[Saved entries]
=== Begin Enclosure ===
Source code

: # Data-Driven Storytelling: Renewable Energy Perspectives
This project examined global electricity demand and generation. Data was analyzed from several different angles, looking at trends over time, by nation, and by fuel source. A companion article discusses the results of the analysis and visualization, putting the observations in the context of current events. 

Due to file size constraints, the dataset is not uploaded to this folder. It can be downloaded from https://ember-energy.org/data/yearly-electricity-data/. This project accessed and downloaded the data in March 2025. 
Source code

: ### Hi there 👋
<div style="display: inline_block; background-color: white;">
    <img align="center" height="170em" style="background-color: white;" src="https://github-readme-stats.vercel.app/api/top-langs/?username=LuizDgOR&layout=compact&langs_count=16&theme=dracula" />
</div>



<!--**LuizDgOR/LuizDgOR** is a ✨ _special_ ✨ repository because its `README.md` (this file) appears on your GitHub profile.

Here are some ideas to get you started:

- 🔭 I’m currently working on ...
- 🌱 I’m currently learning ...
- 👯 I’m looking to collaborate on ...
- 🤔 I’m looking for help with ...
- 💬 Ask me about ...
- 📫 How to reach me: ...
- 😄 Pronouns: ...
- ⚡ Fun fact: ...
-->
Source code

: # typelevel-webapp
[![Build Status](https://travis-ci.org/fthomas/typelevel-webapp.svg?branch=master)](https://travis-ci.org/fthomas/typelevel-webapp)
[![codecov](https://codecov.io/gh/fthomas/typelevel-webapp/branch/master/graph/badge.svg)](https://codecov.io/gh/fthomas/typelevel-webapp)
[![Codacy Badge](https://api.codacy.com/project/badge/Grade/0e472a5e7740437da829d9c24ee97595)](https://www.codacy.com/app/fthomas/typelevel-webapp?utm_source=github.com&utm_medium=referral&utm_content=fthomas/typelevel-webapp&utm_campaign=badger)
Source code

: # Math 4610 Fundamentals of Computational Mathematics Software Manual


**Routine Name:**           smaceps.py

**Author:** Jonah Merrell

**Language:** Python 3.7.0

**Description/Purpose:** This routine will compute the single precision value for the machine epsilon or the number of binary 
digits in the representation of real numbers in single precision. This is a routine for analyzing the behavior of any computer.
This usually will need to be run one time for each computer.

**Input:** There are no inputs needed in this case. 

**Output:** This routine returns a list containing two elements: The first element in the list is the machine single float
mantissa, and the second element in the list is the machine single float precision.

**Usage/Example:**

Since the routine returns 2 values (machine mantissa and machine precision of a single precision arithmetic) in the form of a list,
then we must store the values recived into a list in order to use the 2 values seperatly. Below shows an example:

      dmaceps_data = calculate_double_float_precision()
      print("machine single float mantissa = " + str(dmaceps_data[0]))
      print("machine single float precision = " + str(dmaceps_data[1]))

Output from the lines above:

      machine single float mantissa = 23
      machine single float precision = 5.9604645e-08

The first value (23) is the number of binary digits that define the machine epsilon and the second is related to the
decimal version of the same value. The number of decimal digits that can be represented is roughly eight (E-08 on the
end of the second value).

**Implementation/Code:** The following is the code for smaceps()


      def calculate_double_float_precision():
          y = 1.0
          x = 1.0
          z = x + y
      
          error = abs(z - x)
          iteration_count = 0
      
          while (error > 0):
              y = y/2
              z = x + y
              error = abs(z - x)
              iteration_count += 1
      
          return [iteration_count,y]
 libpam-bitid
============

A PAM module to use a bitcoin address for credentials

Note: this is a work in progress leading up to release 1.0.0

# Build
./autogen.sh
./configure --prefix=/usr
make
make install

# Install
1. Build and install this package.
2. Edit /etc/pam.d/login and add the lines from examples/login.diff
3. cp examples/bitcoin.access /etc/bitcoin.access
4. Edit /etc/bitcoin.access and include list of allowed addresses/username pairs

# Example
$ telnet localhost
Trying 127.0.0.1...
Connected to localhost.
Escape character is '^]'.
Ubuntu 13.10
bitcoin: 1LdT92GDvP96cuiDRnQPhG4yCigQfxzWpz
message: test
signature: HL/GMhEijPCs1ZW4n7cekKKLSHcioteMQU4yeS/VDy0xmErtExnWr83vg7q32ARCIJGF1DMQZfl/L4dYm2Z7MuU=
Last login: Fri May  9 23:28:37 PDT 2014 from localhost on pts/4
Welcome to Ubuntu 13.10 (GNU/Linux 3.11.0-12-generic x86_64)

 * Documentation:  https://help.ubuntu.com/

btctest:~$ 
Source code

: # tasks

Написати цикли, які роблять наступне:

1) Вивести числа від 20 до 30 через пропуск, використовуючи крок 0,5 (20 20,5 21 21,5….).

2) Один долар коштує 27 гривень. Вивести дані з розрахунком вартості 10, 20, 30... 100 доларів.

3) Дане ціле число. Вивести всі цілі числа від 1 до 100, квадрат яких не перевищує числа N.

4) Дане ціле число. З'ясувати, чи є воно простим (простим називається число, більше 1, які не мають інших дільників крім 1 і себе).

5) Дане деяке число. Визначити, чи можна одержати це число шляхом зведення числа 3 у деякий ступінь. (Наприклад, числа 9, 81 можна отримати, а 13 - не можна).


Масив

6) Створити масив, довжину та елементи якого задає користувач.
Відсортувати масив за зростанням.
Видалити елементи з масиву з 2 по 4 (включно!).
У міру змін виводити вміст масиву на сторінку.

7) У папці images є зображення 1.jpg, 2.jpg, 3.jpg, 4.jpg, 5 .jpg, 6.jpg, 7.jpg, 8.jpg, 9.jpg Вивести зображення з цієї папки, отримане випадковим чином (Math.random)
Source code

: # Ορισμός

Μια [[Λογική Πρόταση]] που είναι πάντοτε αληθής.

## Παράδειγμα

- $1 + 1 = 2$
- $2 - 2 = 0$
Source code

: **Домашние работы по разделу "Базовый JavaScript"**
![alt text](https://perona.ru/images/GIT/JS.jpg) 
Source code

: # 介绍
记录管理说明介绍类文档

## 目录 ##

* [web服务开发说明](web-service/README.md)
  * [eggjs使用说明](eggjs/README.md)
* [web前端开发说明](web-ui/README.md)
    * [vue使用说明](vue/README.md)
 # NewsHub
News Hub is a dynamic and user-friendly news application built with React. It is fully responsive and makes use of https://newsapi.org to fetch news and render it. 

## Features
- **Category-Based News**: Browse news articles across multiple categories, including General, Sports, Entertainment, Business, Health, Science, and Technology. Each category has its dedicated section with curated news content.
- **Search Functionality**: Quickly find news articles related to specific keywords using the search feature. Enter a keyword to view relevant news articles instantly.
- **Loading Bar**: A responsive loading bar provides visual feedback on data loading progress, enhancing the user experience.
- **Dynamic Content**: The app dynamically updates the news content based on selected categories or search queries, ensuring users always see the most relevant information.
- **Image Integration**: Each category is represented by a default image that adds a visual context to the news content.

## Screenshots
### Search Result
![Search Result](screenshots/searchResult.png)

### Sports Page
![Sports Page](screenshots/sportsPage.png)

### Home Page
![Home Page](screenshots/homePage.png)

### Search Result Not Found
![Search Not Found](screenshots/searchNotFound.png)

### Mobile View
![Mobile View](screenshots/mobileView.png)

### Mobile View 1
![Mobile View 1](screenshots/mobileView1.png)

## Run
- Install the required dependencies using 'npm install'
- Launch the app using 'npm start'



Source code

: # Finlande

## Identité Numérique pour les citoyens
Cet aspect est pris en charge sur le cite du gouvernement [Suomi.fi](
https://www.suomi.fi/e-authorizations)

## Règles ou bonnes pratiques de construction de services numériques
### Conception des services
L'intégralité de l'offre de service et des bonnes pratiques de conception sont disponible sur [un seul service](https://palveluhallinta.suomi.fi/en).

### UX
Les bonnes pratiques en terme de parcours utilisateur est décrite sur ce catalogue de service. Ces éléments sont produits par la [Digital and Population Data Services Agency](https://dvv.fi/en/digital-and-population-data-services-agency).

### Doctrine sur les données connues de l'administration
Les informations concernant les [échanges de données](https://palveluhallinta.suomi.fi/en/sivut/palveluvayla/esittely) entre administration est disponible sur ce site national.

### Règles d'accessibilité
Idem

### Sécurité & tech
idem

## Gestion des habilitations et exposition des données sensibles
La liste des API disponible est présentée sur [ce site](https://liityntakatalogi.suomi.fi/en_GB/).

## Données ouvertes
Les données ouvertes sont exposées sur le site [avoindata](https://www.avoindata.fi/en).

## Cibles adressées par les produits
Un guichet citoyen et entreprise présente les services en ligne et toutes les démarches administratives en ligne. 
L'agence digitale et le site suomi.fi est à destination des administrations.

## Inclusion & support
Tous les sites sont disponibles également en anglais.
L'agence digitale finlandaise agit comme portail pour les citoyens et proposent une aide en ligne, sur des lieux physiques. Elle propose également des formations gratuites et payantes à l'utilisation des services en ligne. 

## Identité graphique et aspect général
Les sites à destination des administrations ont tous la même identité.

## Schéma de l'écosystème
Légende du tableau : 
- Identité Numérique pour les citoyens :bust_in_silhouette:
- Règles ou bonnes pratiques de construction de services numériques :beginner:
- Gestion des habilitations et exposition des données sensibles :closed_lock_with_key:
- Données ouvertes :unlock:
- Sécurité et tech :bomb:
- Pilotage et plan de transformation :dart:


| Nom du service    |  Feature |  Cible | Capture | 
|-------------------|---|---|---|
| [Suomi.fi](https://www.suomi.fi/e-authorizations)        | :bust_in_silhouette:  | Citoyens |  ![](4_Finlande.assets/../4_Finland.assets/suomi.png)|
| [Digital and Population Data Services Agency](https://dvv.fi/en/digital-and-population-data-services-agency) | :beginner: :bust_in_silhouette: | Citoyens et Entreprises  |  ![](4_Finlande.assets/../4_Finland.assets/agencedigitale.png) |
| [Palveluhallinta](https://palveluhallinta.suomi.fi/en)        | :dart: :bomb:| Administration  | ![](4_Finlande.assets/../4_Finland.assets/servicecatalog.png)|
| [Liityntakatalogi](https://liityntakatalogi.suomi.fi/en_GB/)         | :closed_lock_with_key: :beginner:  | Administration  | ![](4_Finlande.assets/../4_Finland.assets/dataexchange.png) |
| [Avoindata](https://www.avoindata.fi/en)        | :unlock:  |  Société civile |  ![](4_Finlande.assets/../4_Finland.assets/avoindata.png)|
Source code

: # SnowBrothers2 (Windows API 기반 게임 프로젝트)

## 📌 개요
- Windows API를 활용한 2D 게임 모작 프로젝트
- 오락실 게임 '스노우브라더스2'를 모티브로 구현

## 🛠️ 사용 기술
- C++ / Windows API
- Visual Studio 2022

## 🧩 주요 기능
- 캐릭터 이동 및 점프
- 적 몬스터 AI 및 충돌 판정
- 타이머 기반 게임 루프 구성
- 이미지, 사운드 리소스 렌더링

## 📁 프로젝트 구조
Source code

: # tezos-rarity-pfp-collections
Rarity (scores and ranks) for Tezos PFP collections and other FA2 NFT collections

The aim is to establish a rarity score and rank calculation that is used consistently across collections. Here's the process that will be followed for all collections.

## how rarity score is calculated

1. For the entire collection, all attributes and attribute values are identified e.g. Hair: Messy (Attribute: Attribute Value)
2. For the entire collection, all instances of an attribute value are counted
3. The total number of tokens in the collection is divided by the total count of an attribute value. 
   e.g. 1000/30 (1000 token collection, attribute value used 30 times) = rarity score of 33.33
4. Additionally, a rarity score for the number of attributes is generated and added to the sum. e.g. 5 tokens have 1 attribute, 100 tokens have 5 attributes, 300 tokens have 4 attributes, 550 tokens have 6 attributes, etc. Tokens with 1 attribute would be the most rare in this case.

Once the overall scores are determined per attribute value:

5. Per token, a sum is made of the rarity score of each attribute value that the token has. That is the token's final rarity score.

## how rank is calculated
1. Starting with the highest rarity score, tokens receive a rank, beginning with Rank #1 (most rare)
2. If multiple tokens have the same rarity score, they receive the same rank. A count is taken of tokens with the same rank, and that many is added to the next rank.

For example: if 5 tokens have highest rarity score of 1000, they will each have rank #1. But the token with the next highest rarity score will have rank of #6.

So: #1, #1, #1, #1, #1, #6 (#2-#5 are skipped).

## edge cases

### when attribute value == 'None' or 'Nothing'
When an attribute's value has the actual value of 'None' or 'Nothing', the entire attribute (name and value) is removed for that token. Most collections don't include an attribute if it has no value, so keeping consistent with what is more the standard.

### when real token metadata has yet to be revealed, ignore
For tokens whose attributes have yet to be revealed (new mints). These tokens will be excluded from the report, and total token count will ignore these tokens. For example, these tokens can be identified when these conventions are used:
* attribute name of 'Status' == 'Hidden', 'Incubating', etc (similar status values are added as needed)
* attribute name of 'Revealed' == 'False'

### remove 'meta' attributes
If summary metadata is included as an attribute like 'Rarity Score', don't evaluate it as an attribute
=== End Enclosure ===
▶ **What is required**: From the very first line of the records down to the line with "Here are some", please write out each line exactly, including both ends and no other lines.

▶ **Your response**:
Source code

: # Data-Driven Storytelling: Renewable Energy Perspectives
This project examined global electricity demand and generation. Data was analyzed from several different angles, looking at trends over time, by nation, and by fuel source. A companion article discusses the results of the analysis and visualization, putting the observations in the context of current events. 

Due to file size constraints, the dataset is not uploaded to this folder. It can be downloaded from https://ember-energy.org/data/yearly-electricity-data/. This project accessed and downloaded the data in March 2025. 
Source code

: ### Hi there 👋
<div style="display: inline_block; background-color: white;">
    <img align="center" height="170em" style="background-color: white;" src="https://github-readme-stats.vercel.app/api/top-langs/?username=LuizDgOR&layout=compact&langs_count=16&theme=dracula" />
</div>



<!--**LuizDgOR/LuizDgOR** is a ✨ _special_ ✨ repository because its `README.md` (this file) appears on your GitHub profile.

Here are some ideas to get you started:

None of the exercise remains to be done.